__Records provided__.
<<<<
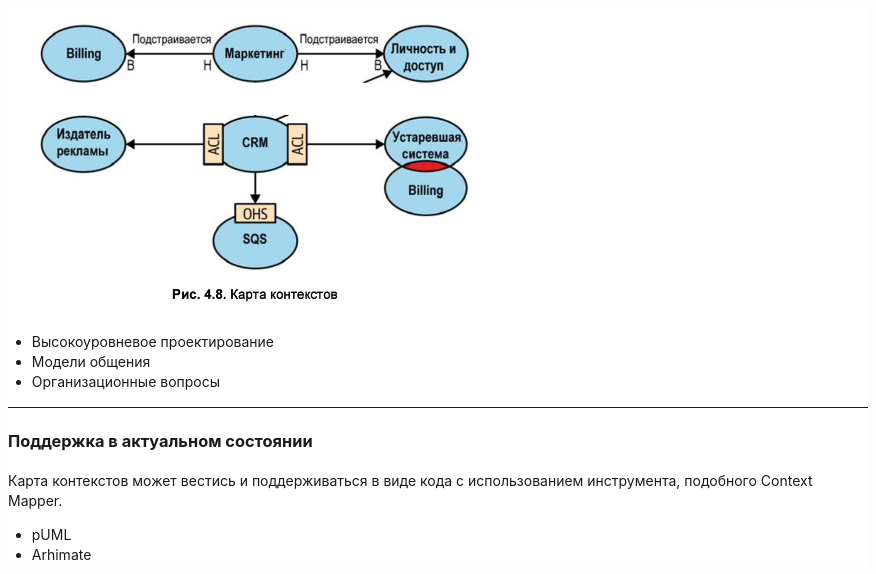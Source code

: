<img src="./images/map-example.png"  style="width: 60%; margin: 0 auto;">

- Высокоуровневое проектирование
- Модели общения
- Организационные вопросы

---

### Поддержка в актуальном состоянии

Карта контекстов может вестись и поддерживаться в виде кода с использованием инструмента, подобного Context Mapper.

- pUML
- Arhimate
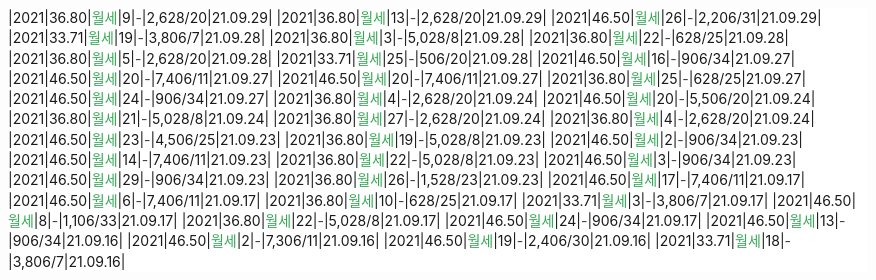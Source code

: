 |2021|36.80|<span style="color:#34A853">월세</span>|9|<span style="color:#444444">-</span>|2,628/20|21.09.29|
|2021|36.80|<span style="color:#34A853">월세</span>|13|<span style="color:#444444">-</span>|2,628/20|21.09.29|
|2021|46.50|<span style="color:#34A853">월세</span>|26|<span style="color:#444444">-</span>|2,206/31|21.09.29|
|2021|33.71|<span style="color:#34A853">월세</span>|19|<span style="color:#444444">-</span>|3,806/7|21.09.28|
|2021|36.80|<span style="color:#34A853">월세</span>|3|<span style="color:#444444">-</span>|5,028/8|21.09.28|
|2021|36.80|<span style="color:#34A853">월세</span>|22|<span style="color:#444444">-</span>|628/25|21.09.28|
|2021|36.80|<span style="color:#34A853">월세</span>|5|<span style="color:#444444">-</span>|2,628/20|21.09.28|
|2021|33.71|<span style="color:#34A853">월세</span>|25|<span style="color:#444444">-</span>|506/20|21.09.28|
|2021|46.50|<span style="color:#34A853">월세</span>|16|<span style="color:#444444">-</span>|906/34|21.09.27|
|2021|46.50|<span style="color:#34A853">월세</span>|20|<span style="color:#444444">-</span>|7,406/11|21.09.27|
|2021|46.50|<span style="color:#34A853">월세</span>|20|<span style="color:#444444">-</span>|7,406/11|21.09.27|
|2021|36.80|<span style="color:#34A853">월세</span>|25|<span style="color:#444444">-</span>|628/25|21.09.27|
|2021|46.50|<span style="color:#34A853">월세</span>|24|<span style="color:#444444">-</span>|906/34|21.09.27|
|2021|36.80|<span style="color:#34A853">월세</span>|4|<span style="color:#444444">-</span>|2,628/20|21.09.24|
|2021|46.50|<span style="color:#34A853">월세</span>|20|<span style="color:#444444">-</span>|5,506/20|21.09.24|
|2021|36.80|<span style="color:#34A853">월세</span>|21|<span style="color:#444444">-</span>|5,028/8|21.09.24|
|2021|36.80|<span style="color:#34A853">월세</span>|27|<span style="color:#444444">-</span>|2,628/20|21.09.24|
|2021|36.80|<span style="color:#34A853">월세</span>|4|<span style="color:#444444">-</span>|2,628/20|21.09.24|
|2021|46.50|<span style="color:#34A853">월세</span>|23|<span style="color:#444444">-</span>|4,506/25|21.09.23|
|2021|36.80|<span style="color:#34A853">월세</span>|19|<span style="color:#444444">-</span>|5,028/8|21.09.23|
|2021|46.50|<span style="color:#34A853">월세</span>|2|<span style="color:#444444">-</span>|906/34|21.09.23|
|2021|46.50|<span style="color:#34A853">월세</span>|14|<span style="color:#444444">-</span>|7,406/11|21.09.23|
|2021|36.80|<span style="color:#34A853">월세</span>|22|<span style="color:#444444">-</span>|5,028/8|21.09.23|
|2021|46.50|<span style="color:#34A853">월세</span>|3|<span style="color:#444444">-</span>|906/34|21.09.23|
|2021|46.50|<span style="color:#34A853">월세</span>|29|<span style="color:#444444">-</span>|906/34|21.09.23|
|2021|36.80|<span style="color:#34A853">월세</span>|26|<span style="color:#444444">-</span>|1,528/23|21.09.23|
|2021|46.50|<span style="color:#34A853">월세</span>|17|<span style="color:#444444">-</span>|7,406/11|21.09.17|
|2021|46.50|<span style="color:#34A853">월세</span>|6|<span style="color:#444444">-</span>|7,406/11|21.09.17|
|2021|36.80|<span style="color:#34A853">월세</span>|10|<span style="color:#444444">-</span>|628/25|21.09.17|
|2021|33.71|<span style="color:#34A853">월세</span>|3|<span style="color:#444444">-</span>|3,806/7|21.09.17|
|2021|46.50|<span style="color:#34A853">월세</span>|8|<span style="color:#444444">-</span>|1,106/33|21.09.17|
|2021|36.80|<span style="color:#34A853">월세</span>|22|<span style="color:#444444">-</span>|5,028/8|21.09.17|
|2021|46.50|<span style="color:#34A853">월세</span>|24|<span style="color:#444444">-</span>|906/34|21.09.17|
|2021|46.50|<span style="color:#34A853">월세</span>|13|<span style="color:#444444">-</span>|906/34|21.09.16|
|2021|46.50|<span style="color:#34A853">월세</span>|2|<span style="color:#444444">-</span>|7,306/11|21.09.16|
|2021|46.50|<span style="color:#34A853">월세</span>|19|<span style="color:#444444">-</span>|2,406/30|21.09.16|
|2021|33.71|<span style="color:#34A853">월세</span>|18|<span style="color:#444444">-</span>|3,806/7|21.09.16|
>>>>
__Directions for this task__. Exclude the pictures, then write out every record exactly as it stands.

__Completed exercise__.
Source code

:<img src="./images/map-example.png"  style="width: 60%; margin: 0 auto;">

- Высокоуровневое проектирование
- Модели общения
- Организационные вопросы

---

### Поддержка в актуальном состоянии

Карта контекстов может вестись и поддерживаться в виде кода с использованием инструмента, подобного Context Mapper.

- pUML
- Arhimate
Source code

: |2021|36.80|<span style="color:#34A853">월세</span>|9|<span style="color:#444444">-</span>|2,628/20|21.09.29|
|2021|36.80|<span style="color:#34A853">월세</span>|13|<span style="color:#444444">-</span>|2,628/20|21.09.29|
|2021|46.50|<span style="color:#34A853">월세</span>|26|<span style="color:#444444">-</span>|2,206/31|21.09.29|
|2021|33.71|<span style="color:#34A853">월세</span>|19|<span style="color:#444444">-</span>|3,806/7|21.09.28|
|2021|36.80|<span style="color:#34A853">월세</span>|3|<span style="color:#444444">-</span>|5,028/8|21.09.28|
|2021|36.80|<span style="color:#34A853">월세</span>|22|<span style="color:#444444">-</span>|628/25|21.09.28|
|2021|36.80|<span style="color:#34A853">월세</span>|5|<span style="color:#444444">-</span>|2,628/20|21.09.28|
|2021|33.71|<span style="color:#34A853">월세</span>|25|<span style="color:#444444">-</span>|506/20|21.09.28|
|2021|46.50|<span style="color:#34A853">월세</span>|16|<span style="color:#444444">-</span>|906/34|21.09.27|
|2021|46.50|<span style="color:#34A853">월세</span>|20|<span style="color:#444444">-</span>|7,406/11|21.09.27|
|2021|46.50|<span style="color:#34A853">월세</span>|20|<span style="color:#444444">-</span>|7,406/11|21.09.27|
|2021|36.80|<span style="color:#34A853">월세</span>|25|<span style="color:#444444">-</span>|628/25|21.09.27|
|2021|46.50|<span style="color:#34A853">월세</span>|24|<span style="color:#444444">-</span>|906/34|21.09.27|
|2021|36.80|<span style="color:#34A853">월세</span>|4|<span style="color:#444444">-</span>|2,628/20|21.09.24|
|2021|46.50|<span style="color:#34A853">월세</span>|20|<span style="color:#444444">-</span>|5,506/20|21.09.24|
|2021|36.80|<span style="color:#34A853">월세</span>|21|<span style="color:#444444">-</span>|5,028/8|21.09.24|
|2021|36.80|<span style="color:#34A853">월세</span>|27|<span style="color:#444444">-</span>|2,628/20|21.09.24|
|2021|36.80|<span style="color:#34A853">월세</span>|4|<span style="color:#444444">-</span>|2,628/20|21.09.24|
|2021|46.50|<span style="color:#34A853">월세</span>|23|<span style="color:#444444">-</span>|4,506/25|21.09.23|
|2021|36.80|<span style="color:#34A853">월세</span>|19|<span style="color:#444444">-</span>|5,028/8|21.09.23|
|2021|46.50|<span style="color:#34A853">월세</span>|2|<span style="color:#444444">-</span>|906/34|21.09.23|
|2021|46.50|<span style="color:#34A853">월세</span>|14|<span style="color:#444444">-</span>|7,406/11|21.09.23|
|2021|36.80|<span style="color:#34A853">월세</span>|22|<span style="color:#444444">-</span>|5,028/8|21.09.23|
|2021|46.50|<span style="color:#34A853">월세</span>|3|<span style="color:#444444">-</span>|906/34|21.09.23|
|2021|46.50|<span style="color:#34A853">월세</span>|29|<span style="color:#444444">-</span>|906/34|21.09.23|
|2021|36.80|<span style="color:#34A853">월세</span>|26|<span style="color:#444444">-</span>|1,528/23|21.09.23|
|2021|46.50|<span style="color:#34A853">월세</span>|17|<span style="color:#444444">-</span>|7,406/11|21.09.17|
|2021|46.50|<span style="color:#34A853">월세</span>|6|<span style="color:#444444">-</span>|7,406/11|21.09.17|
|2021|36.80|<span style="color:#34A853">월세</span>|10|<span style="color:#444444">-</span>|628/25|21.09.17|
|2021|33.71|<span style="color:#34A853">월세</span>|3|<span style="color:#444444">-</span>|3,806/7|21.09.17|
|2021|46.50|<span style="color:#34A853">월세</span>|8|<span style="color:#444444">-</span>|1,106/33|21.09.17|
|2021|36.80|<span style="color:#34A853">월세</span>|22|<span style="color:#444444">-</span>|5,028/8|21.09.17|
|2021|46.50|<span style="color:#34A853">월세</span>|24|<span style="color:#444444">-</span>|906/34|21.09.17|
|2021|46.50|<span style="color:#34A853">월세</span>|13|<span style="color:#444444">-</span>|906/34|21.09.16|
|2021|46.50|<span style="color:#34A853">월세</span>|2|<span style="color:#444444">-</span>|7,306/11|21.09.16|
|2021|46.50|<span style="color:#34A853">월세</span>|19|<span style="color:#444444">-</span>|2,406/30|21.09.16|
|2021|33.71|<span style="color:#34A853">월세</span>|18|<span style="color:#444444">-</span>|3,806/7|21.09.16|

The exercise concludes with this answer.